In a survey of 25 smokers and ex-smokers soon to be published by the UBC group, respondents talked of being refused access to city buses after they were spotted smoking at a bus stop, harassed by strangers in public and otherwise treated as pariahs. “You really are labelled as a bad person if you smoke,” said one person.

Ms. Bell, whose work focuses on tobacco and cancer, said her interest was piqued by what she sees as the contrast between how smokers are treated, and the non-judgmental, “harm-reduction” approach now widely applied by public health to people with other addictions. Illicit injection-drug users, for instance, often have access to needle exchanges and, in Vancouver, a safe-injection site, all designed to curb the spread of HIV and other infectious diseases, and to keep them in touch with public-health officials.

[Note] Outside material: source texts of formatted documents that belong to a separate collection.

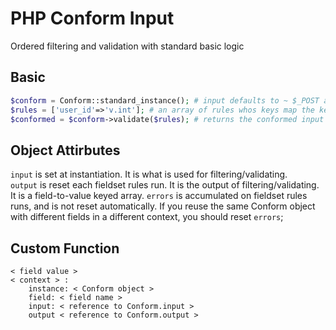 # PHP Conform Input
Ordered filtering and validation with standard basic logic

## Basic
```php
$conform = Conform::standard_instance(); # input defaults to ~ $_POST and $_GET.  Can also pass as first parameter.
$rules = ['user_id'=>'v.int']; # an array of rules whos keys map the keys of the input.
$conformed = $conform->validate($rules); # returns the conformed input or throws an exception

```

## Object Attirbutes
`input` is set at instantiation.  It is what is used for filtering/validating.  
`output` is reset each fieldset rules run.  It is the output of filtering/validating. It is a field-to-value keyed array.
`errors` is accumulated on fieldset rules runs, and is not reset automatically.  If you reuse the same Conform object with different fields in a different context, you should reset  `errors`;


## Custom Function
```
< field value >
< context > :
	instance: < Conform object >
	field: < field name >
	input: < reference to Conform.input >
	output < reference to Conform.output >
```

Tobacco policies also now disproportionately affect the poor, the paper argues, as smoking rates are almost twice as high among low-income Canadians as among the highest-income group.

Katherine Frohlich, a public-health expert at the University of Montreal, said studies by her research group found that poorer smokers feel the policies have discriminated against them by, for instance, restricting their social interaction and isolating them at home.

“We shouldn’t dismiss the fact these interventions have been incredibly successful,” she said. “[But] we have to take into consideration the fact that there are some pretty serious unintended consequences.”

Cynthia Callard of the group Physicians for a Smoke-free Canada rejected the notion, however, that smoking is now a predominately low-income phenomenon. The rates may be higher among the poor, but the sheer numbers are still much larger in middle- and upper-income groups, she said.

“Soccer moms smoke significantly more than single Moms,” said Ms. Callard.

Mr. Mahood said the tobacco-control movement has not tried to stigmatize individual smokers, but argued it is positive that society now views smoking as unhealthy, rather than sexy and glamourous, as was the case just a few decades ago.